What does trauma do to people? A lot, I can say now, after hearing and especially seeing Le Moindre Geste at the Holland Festival. The performance is very special in its conception, and for that reason alone beautiful to experience, and confronting, for both the amateurs who performed it, and the fans who watched it.

Le Moindre Geste can be translated as 'The Smallest Gesture' and is a theatrical project that is documentary in concept, and then puts a twist on it. The makers, Selma and Sofiane Ouissi, born in Tunisia, use the title of their project to refer to the 1971 French film of the same name. In it, it follows a community of farm workers and autistic children, where verbal communication is virtually non-existent. Its maker, Fernand Deligny, wanted to explore whether and how language can be separated from the speaker. The film is in full viewable via YouTube.

A tricky construction to explain

The film shows how, without words, a rapport and mutual understanding could still develop, all against the backdrop of the wild landscape of the French Cevennes.

The performance explores this fact through a construction that is difficult to explain. Brother and sister Ouissi filmed people with a story. They did not do so in close up, but took the whole person into the picture. They ask new volunteers to look at the filmed person in a theatre hall and imitate their body language and gestures as precisely as possible. In doing so, they are not told the story, nor are they expected to playback the mouth.
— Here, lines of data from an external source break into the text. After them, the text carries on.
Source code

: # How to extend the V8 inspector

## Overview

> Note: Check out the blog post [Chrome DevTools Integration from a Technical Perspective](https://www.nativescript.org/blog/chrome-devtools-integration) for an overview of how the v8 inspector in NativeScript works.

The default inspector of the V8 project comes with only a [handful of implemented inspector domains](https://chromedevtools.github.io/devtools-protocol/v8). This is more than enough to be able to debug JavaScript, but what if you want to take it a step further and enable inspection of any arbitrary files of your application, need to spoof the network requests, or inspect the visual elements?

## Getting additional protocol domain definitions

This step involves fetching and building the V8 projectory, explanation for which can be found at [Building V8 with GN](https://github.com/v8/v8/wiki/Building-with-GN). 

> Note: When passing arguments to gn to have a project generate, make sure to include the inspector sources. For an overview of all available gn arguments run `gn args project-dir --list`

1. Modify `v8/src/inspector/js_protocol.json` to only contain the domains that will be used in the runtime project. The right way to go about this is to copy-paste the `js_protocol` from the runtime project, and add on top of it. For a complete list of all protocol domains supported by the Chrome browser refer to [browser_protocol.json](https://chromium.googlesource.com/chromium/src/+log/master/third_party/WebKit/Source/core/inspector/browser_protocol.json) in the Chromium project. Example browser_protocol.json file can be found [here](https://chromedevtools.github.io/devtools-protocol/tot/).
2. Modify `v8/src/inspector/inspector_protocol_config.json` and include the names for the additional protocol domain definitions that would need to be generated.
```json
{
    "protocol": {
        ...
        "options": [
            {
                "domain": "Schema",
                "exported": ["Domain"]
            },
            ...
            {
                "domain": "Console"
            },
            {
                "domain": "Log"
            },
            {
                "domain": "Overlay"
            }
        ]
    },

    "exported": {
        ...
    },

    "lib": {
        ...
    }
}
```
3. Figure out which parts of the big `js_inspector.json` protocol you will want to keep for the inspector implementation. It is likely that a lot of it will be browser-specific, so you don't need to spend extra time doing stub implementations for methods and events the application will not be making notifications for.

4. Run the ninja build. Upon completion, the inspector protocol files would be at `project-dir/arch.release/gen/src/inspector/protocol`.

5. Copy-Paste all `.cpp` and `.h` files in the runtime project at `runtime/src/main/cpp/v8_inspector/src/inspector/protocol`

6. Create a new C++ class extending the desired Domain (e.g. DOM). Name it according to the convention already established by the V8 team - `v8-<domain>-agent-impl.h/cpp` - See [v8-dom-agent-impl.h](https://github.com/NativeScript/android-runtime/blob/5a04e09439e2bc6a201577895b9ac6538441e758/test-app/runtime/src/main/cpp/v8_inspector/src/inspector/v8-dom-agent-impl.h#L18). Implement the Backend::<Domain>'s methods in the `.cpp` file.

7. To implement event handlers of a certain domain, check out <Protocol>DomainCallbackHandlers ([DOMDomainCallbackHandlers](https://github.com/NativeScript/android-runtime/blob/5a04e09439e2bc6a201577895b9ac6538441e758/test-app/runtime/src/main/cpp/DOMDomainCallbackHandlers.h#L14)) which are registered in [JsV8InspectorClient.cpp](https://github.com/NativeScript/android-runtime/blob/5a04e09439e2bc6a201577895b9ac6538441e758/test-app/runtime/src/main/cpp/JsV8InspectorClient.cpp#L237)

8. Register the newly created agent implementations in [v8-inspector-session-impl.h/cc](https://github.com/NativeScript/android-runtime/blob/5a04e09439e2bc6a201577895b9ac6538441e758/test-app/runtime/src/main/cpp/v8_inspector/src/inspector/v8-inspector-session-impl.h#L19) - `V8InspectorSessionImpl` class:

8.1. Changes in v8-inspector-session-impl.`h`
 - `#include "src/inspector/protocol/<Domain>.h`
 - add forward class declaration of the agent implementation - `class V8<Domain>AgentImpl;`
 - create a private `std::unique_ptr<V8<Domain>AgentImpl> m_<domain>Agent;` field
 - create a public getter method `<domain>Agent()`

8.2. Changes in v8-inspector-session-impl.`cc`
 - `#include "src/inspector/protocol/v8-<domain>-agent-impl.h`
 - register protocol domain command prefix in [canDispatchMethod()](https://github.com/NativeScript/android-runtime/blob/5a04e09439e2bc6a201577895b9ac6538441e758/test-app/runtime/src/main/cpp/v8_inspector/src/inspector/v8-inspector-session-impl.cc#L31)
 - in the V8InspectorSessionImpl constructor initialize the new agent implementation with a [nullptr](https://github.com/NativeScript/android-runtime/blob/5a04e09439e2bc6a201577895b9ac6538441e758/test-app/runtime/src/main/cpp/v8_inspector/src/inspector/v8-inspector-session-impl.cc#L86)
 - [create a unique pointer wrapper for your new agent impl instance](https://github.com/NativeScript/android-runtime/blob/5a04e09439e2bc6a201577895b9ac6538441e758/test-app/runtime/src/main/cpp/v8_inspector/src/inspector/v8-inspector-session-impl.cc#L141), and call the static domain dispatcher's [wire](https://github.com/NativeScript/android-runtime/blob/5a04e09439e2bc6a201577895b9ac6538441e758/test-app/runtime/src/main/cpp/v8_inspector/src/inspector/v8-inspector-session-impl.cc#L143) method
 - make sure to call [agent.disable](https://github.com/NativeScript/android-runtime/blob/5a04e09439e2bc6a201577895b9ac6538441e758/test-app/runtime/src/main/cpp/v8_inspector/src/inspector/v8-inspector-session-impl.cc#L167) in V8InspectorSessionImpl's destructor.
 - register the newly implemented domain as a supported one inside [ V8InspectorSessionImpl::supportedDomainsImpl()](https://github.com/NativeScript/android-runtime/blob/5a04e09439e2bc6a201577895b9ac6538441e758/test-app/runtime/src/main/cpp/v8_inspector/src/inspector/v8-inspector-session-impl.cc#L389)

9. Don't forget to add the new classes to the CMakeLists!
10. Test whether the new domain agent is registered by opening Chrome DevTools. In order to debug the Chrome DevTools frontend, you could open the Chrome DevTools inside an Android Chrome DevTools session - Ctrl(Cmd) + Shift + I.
The audience simultaneously sits in an adjacent room and only sees the volunteers imitating the speakers' gestures and body language, but in turn hears the story with them.

Hallucinatory choreography

Yesterday, 11 June, I experienced the event at Amsterdam's Frascati and it was downright fascinating. We heard and saw two stories. One was from a Syrian refugee, an elderly woman who became a political prisoner as a child under the Assad regime. The second story we got from the now already grown into a BV'er Flemish Brenda, who recounts her psychiatric past with ironic detachment, which has already led to two books and a theatre performance.

As we heard the stories, we saw the performers acting out the body language, peering intently at a screen we could not see. Sometimes they stood alone, sometimes in close up, which was hallucinatory, sometimes as a group choreography, with the performers becoming dancers. Is this art or a social experiment? At Les Ballets C de La B, to which this production belongs, that is always a bit of a question.

Totally different experience

The third part of the evening consisted of a very necessary and therefore actually mandatory informal meeting between the performers and the viewers. That obligatory and necessary lies in the fact that the two groups had such completely different experiences. Because the performers did not know what horrors their examples were describing, it was confronting for them to hear what the text was really about because, and this is what the original film and the theatre performance touch on: there is no one-to-one relationship with the body language and the story told, especially with people who have been through severe trauma.

A question that keeps haunting

The Syrian woman spoke with small gestures, hands invariably palms turned up and close to the body: controlled and friendly, nowhere forward, as she recounted the torture in Syria and the humiliation on the run. Brenda, on the other hand, had all the gesticulations befitting a comfortable wild girl, which totally contradicted the described horrors of solitary confinement and coercive medication. Because the performers of the movements did not know the story, the discrepancy between language and gesture became even more palpable. So the aftercare came as a relief to both parties.

Did I learn anything? Because that is a question that keeps haunting the mind, on the train back home. Perhaps this: that looking at each other is important, but listening even more so.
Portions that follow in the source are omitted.